Michigan War Studies Review
Reviews, surveys, original essays, and commentary in the field of military studies.
2016-033
25 Mar. 2016
Review by Scott R. Rohrer, Florida Gulf Coast University
Army Diplomacy: American Military Occupation and Foreign Policy after World War II
By Walter M. Hudson
Lexington: Univ. Press of Kentucky, 2015. Pp. viii, 395. ISBN 978–0–8131–6097–9.

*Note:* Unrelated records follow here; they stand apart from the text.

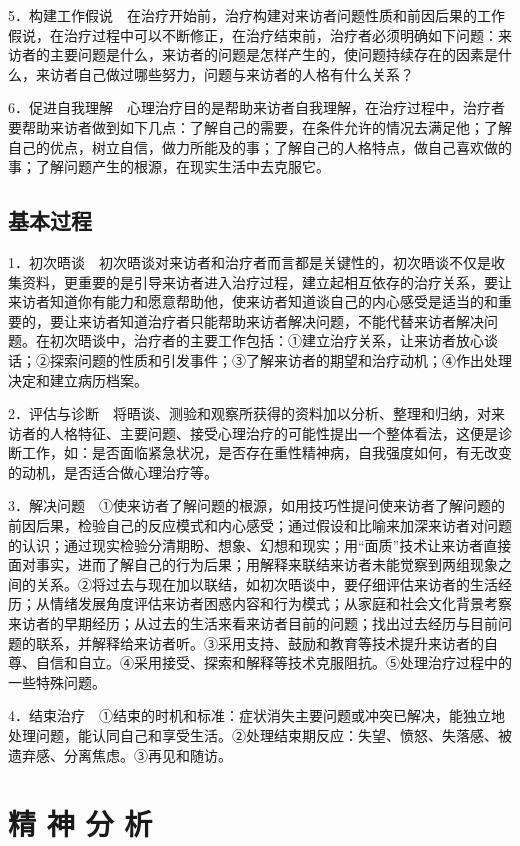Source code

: 5．构建工作假说　在治疗开始前，治疗构建对来访者问题性质和前因后果的工作假说，在治疗过程中可以不断修正，在治疗结束前，治疗者必须明确如下问题：来访者的主要问题是什么，来访者的问题是怎样产生的，使问题持续存在的因素是什么，来访者自己做过哪些努力，问题与来访者的人格有什么关系？

6．促进自我理解　心理治疗目的是帮助来访者自我理解，在治疗过程中，治疗者要帮助来访者做到如下几点：了解自己的需要，在条件允许的情况去满足他；了解自己的优点，树立自信，做力所能及的事；了解自己的人格特点，做自己喜欢做的事；了解问题产生的根源，在现实生活中去克服它。

\subsection{基本过程}

1．初次晤谈　初次晤谈对来访者和治疗者而言都是关键性的，初次晤谈不仅是收集资料，更重要的是引导来访者进入治疗过程，建立起相互依存的治疗关系，要让来访者知道你有能力和愿意帮助他，使来访者知道谈自己的内心感受是适当的和重要的，要让来访者知道治疗者只能帮助来访者解决问题，不能代替来访者解决问题。在初次晤谈中，治疗者的主要工作包括：①建立治疗关系，让来访者放心谈话；②探索问题的性质和引发事件；③了解来访者的期望和治疗动机；④作出处理决定和建立病历档案。

2．评估与诊断　将晤谈、测验和观察所获得的资料加以分析、整理和归纳，对来访者的人格特征、主要问题、接受心理治疗的可能性提出一个整体看法，这便是诊断工作，如：是否面临紧急状况，是否存在重性精神病，自我强度如何，有无改变的动机，是否适合做心理治疗等。

3．解决问题　①使来访者了解问题的根源，如用技巧性提问使来访者了解问题的前因后果，检验自己的反应模式和内心感受；通过假设和比喻来加深来访者对问题的认识；通过现实检验分清期盼、想象、幻想和现实；用“面质”技术让来访者直接面对事实，进而了解自己的行为后果；用解释来联结来访者未能觉察到两组现象之间的关系。②将过去与现在加以联结，如初次晤谈中，要仔细评估来访者的生活经历；从情绪发展角度评估来访者困惑内容和行为模式；从家庭和社会文化背景考察来访者的早期经历；从过去的生活来看来访者目前的问题；找出过去经历与目前问题的联系，并解释给来访者听。③采用支持、鼓励和教育等技术提升来访者的自尊、自信和自立。④采用接受、探索和解释等技术克服阻抗。⑤处理治疗过程中的一些特殊问题。

4．结束治疗　①结束的时机和标准：症状消失主要问题或冲突已解决，能独立地处理问题，能认同自己和享受生活。②处理结束期反应：失望、愤怒、失落感、被遗弃感、分离焦虑。③再见和随访。


\section{精 神 分 析}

Descriptors: Volume 2016, 20th Century, 21st Century Print Version

This is a worthwhile book, but not the one its title promises. Parts of its second half and its conclusion focus on the postwar period and the practice of military occupation, but "army diplomacy" is touched on only in passing, usually with regard to relations between the US commanding general and his peers in lands divided among several occupying forces. However, the book does fills a serious gap in the fast-growing scholarly literature on military occupations: it is a perceptive institutional history of over a century of the US Army theory and planning for developments that ensue after wars end. It also demonstrates how plans formed over decades can, to paraphrase Clausewitz, quickly be undone by the fog of peace. A better title might be: "Preparation Meets Contingency: US Army Planning and Military Occupations from the Mid-Nineteenth Century to the Present."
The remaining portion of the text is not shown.